AIM OF THE EXERCISE:
Range to output from the entries below: the line containing "### Data Migration" through the line containing "2. Side-by-side testing period". Set it down exactly, ends included, nothing else.

(Items from a data source)
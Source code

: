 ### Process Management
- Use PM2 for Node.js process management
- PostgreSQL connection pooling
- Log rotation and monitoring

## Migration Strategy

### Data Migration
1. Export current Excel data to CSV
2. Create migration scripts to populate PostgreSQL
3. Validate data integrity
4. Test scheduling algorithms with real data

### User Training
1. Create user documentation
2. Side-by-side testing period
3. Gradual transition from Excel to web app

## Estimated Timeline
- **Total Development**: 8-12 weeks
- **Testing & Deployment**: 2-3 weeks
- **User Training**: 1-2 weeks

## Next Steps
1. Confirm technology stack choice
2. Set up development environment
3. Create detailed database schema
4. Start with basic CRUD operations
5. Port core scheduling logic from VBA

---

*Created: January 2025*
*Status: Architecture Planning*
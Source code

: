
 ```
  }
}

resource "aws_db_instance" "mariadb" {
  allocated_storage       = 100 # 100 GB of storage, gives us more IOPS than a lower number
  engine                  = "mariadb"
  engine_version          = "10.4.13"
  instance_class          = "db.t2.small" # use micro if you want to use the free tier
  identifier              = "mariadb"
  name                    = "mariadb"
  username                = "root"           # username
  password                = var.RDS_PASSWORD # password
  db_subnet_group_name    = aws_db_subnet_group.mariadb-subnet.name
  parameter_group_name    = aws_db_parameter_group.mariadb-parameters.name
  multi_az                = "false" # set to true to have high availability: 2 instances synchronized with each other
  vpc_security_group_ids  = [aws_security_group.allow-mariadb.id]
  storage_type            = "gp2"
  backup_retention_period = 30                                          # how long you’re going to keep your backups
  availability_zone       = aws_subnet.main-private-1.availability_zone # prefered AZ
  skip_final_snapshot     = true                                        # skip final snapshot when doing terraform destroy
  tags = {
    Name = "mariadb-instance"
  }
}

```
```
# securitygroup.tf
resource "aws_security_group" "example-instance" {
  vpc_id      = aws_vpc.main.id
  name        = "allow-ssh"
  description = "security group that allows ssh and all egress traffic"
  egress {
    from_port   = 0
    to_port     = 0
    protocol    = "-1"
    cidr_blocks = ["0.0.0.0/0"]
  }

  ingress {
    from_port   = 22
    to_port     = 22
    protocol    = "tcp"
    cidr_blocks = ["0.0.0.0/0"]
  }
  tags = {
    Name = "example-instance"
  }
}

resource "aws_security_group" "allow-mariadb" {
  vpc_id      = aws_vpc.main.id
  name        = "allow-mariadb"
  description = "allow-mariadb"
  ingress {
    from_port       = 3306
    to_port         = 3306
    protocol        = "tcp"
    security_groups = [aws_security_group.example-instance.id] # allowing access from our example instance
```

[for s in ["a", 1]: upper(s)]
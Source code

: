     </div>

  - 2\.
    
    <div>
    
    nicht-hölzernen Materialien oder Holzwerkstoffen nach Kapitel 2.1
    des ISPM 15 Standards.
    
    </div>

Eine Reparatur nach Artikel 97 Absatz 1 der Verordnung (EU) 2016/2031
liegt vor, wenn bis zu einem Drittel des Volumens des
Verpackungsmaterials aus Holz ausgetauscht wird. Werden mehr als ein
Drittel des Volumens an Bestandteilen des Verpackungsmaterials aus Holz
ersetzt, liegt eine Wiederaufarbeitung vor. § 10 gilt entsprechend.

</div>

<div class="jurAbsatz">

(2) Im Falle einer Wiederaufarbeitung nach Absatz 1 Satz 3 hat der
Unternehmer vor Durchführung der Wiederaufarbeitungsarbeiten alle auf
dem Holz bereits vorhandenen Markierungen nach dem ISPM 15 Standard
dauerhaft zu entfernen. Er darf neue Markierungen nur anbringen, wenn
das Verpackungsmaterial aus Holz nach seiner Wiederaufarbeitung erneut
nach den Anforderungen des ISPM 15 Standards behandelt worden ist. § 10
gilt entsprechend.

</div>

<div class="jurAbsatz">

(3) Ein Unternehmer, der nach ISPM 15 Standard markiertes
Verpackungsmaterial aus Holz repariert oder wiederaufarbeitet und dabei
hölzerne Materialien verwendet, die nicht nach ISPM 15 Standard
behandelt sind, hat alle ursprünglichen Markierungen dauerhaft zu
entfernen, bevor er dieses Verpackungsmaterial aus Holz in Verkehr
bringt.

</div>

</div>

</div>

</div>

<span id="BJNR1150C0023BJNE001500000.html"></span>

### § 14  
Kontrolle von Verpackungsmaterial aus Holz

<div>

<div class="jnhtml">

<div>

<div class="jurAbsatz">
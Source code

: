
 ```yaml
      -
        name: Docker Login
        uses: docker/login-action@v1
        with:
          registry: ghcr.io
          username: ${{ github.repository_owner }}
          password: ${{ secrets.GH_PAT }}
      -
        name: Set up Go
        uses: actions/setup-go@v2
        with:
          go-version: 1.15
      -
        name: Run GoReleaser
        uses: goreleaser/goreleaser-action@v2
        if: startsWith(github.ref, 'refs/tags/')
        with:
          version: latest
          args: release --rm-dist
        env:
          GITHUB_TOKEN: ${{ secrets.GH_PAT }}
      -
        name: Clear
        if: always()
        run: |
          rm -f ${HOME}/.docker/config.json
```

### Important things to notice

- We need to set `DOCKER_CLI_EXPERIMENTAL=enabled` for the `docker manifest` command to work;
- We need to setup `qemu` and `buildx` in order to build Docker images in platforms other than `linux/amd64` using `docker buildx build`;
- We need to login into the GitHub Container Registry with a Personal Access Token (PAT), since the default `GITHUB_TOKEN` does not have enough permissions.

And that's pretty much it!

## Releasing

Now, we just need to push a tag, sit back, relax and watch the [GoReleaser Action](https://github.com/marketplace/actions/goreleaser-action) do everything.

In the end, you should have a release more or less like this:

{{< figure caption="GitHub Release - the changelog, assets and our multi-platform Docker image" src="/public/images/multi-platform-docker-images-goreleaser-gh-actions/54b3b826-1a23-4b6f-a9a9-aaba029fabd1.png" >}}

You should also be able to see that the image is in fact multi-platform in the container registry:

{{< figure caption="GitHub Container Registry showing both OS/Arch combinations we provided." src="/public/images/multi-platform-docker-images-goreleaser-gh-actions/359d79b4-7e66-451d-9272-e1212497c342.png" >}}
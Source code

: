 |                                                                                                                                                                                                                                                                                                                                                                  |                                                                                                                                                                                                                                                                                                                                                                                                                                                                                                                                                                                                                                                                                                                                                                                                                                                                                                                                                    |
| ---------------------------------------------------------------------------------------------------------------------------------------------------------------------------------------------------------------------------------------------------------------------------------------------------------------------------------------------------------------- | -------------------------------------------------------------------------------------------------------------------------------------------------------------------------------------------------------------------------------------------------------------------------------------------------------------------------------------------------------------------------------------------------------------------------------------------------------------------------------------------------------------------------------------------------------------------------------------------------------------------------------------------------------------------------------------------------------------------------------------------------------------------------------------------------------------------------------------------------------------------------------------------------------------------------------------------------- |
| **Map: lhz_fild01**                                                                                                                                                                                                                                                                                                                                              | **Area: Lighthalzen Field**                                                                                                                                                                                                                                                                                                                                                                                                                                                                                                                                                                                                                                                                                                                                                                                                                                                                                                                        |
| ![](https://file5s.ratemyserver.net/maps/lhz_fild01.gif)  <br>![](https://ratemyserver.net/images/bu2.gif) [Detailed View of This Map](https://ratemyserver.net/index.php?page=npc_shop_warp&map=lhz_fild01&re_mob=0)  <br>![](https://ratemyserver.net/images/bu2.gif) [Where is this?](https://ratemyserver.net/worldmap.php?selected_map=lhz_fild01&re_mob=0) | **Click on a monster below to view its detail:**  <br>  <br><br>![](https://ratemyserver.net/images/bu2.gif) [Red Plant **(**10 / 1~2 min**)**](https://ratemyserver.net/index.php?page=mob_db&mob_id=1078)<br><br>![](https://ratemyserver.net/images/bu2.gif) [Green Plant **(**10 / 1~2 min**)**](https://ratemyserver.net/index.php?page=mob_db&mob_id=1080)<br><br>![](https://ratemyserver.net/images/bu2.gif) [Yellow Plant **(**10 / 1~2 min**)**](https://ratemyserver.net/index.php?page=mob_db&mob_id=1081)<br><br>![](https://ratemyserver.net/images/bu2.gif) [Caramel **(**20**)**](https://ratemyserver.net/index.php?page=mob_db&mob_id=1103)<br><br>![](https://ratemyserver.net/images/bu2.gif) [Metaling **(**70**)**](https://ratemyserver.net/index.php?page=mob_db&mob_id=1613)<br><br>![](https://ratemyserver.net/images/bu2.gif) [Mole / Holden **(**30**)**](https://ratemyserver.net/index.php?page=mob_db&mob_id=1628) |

ANSWER BOX:
### Data Migration
1. Export current Excel data to CSV
2. Create migration scripts to populate PostgreSQL
3. Validate data integrity
4. Test scheduling algorithms with real data

### User Training
1. Create user documentation
2. Side-by-side testing period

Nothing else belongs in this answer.